REQUIRED ACTION | Exactly as they appear below, repeat the lines from the one with "À cuire entremets" through the one with "4 oeufs. </li>", and no others.
--- DATA EXTRACTS Enclosed Below ---
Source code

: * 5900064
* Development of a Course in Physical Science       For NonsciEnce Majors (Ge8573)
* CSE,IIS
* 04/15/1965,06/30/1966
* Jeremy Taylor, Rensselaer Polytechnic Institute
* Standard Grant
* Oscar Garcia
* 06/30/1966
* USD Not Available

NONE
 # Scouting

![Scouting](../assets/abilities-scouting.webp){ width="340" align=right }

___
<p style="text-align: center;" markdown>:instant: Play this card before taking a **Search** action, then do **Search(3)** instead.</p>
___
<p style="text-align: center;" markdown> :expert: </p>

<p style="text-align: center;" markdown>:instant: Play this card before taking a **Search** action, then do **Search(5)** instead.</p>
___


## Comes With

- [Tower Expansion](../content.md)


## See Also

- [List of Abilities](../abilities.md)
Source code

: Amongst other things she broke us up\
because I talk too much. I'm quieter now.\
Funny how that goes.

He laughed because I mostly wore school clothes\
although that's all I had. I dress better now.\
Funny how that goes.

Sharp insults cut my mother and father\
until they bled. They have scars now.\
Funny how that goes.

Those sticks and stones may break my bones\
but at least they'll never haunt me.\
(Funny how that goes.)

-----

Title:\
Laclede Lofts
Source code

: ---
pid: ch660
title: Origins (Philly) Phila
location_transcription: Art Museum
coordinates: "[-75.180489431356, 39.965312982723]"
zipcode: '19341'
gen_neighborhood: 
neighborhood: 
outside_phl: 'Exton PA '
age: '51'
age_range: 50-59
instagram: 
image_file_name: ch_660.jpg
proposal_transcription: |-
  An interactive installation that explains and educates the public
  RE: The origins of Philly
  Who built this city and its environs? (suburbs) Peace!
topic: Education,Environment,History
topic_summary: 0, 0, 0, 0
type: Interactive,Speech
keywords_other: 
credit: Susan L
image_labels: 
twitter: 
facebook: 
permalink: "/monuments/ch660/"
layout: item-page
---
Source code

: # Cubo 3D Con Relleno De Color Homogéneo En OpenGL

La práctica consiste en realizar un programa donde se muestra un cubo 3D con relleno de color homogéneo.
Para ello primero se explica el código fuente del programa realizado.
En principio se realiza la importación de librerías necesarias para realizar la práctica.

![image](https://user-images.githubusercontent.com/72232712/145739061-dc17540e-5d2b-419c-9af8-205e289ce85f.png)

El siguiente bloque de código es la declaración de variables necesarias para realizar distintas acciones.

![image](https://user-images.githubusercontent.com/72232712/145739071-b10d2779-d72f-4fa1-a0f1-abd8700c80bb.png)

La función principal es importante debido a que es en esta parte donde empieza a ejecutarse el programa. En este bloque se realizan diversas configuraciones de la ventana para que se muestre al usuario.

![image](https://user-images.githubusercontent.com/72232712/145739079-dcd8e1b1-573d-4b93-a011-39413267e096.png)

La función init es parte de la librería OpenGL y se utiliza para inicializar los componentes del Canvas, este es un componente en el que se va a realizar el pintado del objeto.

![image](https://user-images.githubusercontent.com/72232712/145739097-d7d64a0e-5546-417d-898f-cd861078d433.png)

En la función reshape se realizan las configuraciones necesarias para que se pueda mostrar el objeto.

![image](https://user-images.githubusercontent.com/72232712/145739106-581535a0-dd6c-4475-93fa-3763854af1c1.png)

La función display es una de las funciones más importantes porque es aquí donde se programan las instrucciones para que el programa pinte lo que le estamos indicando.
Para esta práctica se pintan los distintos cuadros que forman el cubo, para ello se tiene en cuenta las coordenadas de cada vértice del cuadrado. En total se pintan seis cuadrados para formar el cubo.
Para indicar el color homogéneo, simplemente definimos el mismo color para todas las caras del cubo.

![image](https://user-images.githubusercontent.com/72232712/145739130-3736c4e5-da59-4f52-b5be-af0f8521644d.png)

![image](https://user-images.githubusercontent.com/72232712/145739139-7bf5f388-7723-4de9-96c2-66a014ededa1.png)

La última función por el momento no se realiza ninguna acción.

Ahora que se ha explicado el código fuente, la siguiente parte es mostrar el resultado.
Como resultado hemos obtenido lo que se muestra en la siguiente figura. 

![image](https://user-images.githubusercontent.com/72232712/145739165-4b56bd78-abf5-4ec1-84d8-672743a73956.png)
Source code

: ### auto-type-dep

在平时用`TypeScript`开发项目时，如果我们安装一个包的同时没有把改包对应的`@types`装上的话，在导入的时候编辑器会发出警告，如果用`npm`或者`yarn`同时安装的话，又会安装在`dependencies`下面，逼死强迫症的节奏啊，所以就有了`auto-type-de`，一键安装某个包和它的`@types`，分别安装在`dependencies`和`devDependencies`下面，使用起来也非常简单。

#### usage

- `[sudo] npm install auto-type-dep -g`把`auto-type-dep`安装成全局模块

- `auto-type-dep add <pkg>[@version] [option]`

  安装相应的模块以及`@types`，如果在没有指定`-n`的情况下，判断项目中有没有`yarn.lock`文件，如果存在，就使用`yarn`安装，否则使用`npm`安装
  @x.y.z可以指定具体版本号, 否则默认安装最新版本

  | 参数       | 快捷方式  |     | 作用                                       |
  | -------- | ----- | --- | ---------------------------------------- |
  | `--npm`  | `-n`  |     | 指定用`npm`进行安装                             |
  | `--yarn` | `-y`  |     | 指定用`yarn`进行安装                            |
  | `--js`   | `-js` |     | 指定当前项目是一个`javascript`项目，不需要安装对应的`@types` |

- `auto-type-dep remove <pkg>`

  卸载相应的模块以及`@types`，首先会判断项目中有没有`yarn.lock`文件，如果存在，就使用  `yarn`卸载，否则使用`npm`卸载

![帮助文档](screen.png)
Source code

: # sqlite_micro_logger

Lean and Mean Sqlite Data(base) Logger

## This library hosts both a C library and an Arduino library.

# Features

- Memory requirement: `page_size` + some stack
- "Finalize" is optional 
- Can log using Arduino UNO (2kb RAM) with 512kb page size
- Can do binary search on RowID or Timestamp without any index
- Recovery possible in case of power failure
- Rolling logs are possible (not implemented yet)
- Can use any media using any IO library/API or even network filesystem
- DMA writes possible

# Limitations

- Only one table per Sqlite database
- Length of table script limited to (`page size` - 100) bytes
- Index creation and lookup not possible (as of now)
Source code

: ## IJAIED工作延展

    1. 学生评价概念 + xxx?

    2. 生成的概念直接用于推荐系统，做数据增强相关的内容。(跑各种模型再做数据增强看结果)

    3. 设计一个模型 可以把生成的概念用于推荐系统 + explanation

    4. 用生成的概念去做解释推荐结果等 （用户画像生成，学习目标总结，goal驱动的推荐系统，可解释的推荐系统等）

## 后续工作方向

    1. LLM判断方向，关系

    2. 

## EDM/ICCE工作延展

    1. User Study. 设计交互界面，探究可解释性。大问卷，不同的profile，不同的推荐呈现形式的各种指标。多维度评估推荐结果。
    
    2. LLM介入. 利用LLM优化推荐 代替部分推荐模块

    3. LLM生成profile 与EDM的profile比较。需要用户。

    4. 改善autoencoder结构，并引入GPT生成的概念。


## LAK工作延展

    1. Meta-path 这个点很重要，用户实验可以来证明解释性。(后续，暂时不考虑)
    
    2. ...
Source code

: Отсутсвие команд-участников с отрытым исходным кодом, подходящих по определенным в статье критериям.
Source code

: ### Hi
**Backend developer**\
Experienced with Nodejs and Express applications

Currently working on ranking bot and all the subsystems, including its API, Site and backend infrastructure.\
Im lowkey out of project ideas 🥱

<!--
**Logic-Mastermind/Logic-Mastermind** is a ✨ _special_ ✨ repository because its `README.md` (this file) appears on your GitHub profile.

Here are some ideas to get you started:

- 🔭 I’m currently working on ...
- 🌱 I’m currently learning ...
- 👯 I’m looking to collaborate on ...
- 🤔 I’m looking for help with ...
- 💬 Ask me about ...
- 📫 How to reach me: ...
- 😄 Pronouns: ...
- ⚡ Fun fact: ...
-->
--- End of Enclosed DATA EXTRACTS ---
--- DATA EXTRACTS Enclosed Below ---
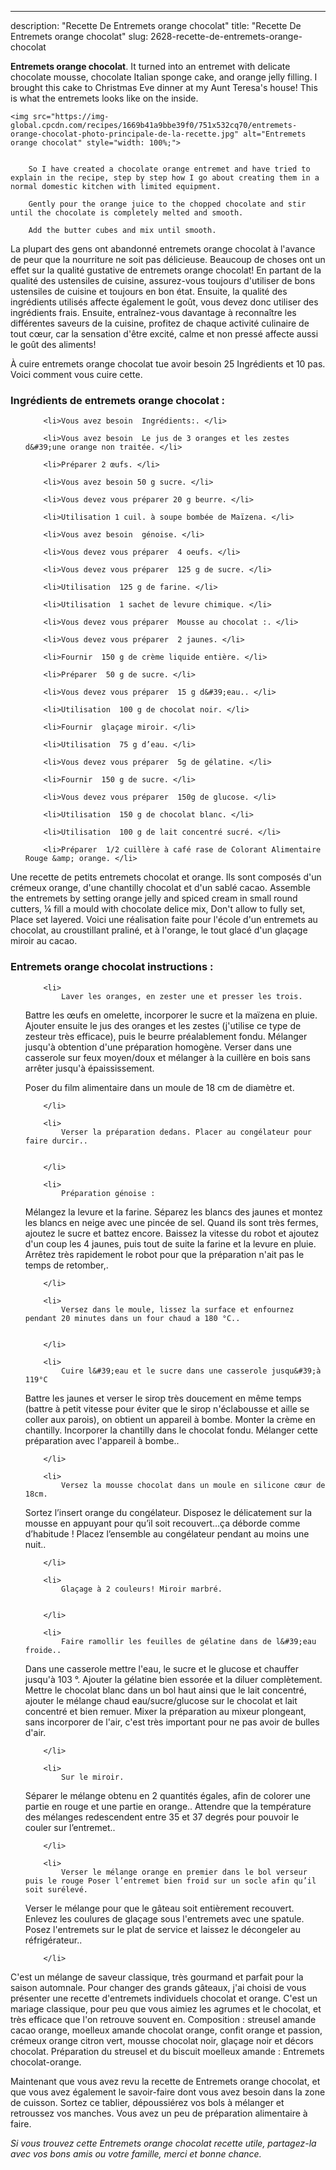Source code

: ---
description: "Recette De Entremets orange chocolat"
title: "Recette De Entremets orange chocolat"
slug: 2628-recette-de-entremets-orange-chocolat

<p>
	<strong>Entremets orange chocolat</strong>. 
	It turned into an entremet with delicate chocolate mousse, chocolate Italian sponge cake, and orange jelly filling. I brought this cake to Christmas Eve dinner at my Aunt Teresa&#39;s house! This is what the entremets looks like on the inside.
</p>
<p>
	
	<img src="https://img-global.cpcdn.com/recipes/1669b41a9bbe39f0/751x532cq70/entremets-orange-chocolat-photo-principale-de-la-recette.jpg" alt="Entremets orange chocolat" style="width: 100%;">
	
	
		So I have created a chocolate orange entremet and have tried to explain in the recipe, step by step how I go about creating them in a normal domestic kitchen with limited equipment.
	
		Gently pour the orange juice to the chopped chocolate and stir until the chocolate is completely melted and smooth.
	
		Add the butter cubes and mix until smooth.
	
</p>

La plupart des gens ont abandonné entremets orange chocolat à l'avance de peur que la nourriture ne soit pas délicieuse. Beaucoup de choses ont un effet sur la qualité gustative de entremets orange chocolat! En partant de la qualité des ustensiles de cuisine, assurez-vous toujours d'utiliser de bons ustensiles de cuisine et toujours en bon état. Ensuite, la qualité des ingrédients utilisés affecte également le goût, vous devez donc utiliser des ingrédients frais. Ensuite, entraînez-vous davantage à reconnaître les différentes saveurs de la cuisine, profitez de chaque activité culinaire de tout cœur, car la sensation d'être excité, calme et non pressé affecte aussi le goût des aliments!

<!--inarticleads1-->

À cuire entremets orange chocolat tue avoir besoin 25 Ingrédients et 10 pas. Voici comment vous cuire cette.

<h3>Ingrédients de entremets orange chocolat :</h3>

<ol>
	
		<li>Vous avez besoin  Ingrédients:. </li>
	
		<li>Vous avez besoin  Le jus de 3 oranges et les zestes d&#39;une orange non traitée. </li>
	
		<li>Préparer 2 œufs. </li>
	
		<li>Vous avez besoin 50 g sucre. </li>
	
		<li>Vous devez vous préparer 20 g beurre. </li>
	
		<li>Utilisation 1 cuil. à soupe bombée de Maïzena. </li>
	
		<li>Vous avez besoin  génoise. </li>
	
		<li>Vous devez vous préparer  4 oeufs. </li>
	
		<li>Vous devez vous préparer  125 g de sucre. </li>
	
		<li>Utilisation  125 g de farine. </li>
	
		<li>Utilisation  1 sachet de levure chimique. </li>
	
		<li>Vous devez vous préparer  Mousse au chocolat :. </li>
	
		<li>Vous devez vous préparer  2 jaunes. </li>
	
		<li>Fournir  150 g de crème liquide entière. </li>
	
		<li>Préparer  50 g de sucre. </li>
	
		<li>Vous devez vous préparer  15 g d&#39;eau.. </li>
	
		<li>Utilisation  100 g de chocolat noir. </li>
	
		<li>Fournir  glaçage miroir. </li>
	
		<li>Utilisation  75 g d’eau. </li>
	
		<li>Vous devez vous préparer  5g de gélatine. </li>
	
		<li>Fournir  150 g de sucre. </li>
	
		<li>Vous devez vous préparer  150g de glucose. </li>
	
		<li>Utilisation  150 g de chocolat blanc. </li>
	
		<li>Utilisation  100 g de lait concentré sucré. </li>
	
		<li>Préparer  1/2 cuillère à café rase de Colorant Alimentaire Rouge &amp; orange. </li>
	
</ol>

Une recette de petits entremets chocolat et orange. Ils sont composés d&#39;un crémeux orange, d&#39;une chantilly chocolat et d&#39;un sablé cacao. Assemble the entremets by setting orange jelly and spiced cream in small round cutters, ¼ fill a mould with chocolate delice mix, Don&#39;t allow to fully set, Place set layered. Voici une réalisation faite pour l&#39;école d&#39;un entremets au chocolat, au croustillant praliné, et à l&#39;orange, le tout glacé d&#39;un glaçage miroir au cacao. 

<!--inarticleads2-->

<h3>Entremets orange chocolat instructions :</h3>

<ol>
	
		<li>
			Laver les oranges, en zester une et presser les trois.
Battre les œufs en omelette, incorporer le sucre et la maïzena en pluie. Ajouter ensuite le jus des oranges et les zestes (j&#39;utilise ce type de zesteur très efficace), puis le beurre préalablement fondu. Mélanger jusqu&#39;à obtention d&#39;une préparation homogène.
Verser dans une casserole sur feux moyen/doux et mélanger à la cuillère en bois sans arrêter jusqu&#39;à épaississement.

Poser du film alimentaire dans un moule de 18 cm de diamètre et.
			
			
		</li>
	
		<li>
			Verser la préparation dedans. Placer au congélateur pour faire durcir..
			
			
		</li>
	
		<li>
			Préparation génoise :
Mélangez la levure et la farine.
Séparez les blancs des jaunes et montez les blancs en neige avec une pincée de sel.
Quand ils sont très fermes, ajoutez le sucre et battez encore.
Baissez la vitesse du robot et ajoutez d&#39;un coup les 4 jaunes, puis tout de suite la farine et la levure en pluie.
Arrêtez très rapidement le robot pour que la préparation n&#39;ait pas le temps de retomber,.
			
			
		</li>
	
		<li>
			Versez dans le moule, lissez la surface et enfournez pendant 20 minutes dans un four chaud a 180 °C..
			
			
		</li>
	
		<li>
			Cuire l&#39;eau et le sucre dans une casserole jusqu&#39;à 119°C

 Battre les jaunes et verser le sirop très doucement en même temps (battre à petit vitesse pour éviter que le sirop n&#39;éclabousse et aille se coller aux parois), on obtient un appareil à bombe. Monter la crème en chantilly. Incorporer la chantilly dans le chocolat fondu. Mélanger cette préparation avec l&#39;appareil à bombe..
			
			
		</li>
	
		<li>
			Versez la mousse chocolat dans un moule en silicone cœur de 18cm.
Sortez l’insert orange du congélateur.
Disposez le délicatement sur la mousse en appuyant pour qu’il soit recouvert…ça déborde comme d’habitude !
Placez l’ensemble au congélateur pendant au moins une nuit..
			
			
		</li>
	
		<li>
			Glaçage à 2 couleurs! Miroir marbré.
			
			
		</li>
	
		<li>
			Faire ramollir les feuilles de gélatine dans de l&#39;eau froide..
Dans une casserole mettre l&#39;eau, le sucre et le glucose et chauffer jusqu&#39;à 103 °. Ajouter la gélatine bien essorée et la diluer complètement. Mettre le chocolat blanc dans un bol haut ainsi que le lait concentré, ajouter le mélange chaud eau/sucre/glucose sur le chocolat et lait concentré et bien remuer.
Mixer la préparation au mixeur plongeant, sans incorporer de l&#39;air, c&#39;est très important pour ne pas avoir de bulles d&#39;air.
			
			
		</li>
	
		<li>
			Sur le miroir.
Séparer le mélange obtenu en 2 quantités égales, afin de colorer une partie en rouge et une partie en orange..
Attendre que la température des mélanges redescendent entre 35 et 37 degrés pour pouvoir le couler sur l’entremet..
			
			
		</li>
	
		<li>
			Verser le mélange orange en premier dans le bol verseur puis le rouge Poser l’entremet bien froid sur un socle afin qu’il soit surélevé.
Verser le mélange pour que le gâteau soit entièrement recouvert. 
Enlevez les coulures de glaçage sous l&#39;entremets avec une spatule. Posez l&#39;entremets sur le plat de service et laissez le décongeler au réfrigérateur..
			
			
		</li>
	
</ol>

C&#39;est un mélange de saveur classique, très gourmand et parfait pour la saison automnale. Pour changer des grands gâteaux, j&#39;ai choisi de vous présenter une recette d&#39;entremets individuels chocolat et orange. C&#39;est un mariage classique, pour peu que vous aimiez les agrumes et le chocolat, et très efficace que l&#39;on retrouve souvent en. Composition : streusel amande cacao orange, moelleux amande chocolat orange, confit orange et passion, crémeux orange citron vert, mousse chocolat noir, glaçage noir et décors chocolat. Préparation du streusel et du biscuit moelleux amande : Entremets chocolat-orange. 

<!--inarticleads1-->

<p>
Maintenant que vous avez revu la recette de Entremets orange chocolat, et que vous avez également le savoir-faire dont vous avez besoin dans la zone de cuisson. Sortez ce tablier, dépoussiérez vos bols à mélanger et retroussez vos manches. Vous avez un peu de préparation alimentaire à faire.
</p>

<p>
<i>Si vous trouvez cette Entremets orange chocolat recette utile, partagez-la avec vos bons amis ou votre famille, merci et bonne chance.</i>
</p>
--- End of Enclosed DATA EXTRACTS ---
SOLUTION FOR THIS PROBLEM |
À cuire entremets orange chocolat tue avoir besoin 25 Ingrédients et 10 pas. Voici comment vous cuire cette.

<h3>Ingrédients de entremets orange chocolat :</h3>

<ol>
	
		<li>Vous avez besoin  Ingrédients:. </li>
	
		<li>Vous avez besoin  Le jus de 3 oranges et les zestes d&#39;une orange non traitée. </li>
	
		<li>Préparer 2 œufs. </li>
	
		<li>Vous avez besoin 50 g sucre. </li>
	
		<li>Vous devez vous préparer 20 g beurre. </li>
	
		<li>Utilisation 1 cuil. à soupe bombée de Maïzena. </li>
	
		<li>Vous avez besoin  génoise. </li>
	
		<li>Vous devez vous préparer  4 oeufs. </li>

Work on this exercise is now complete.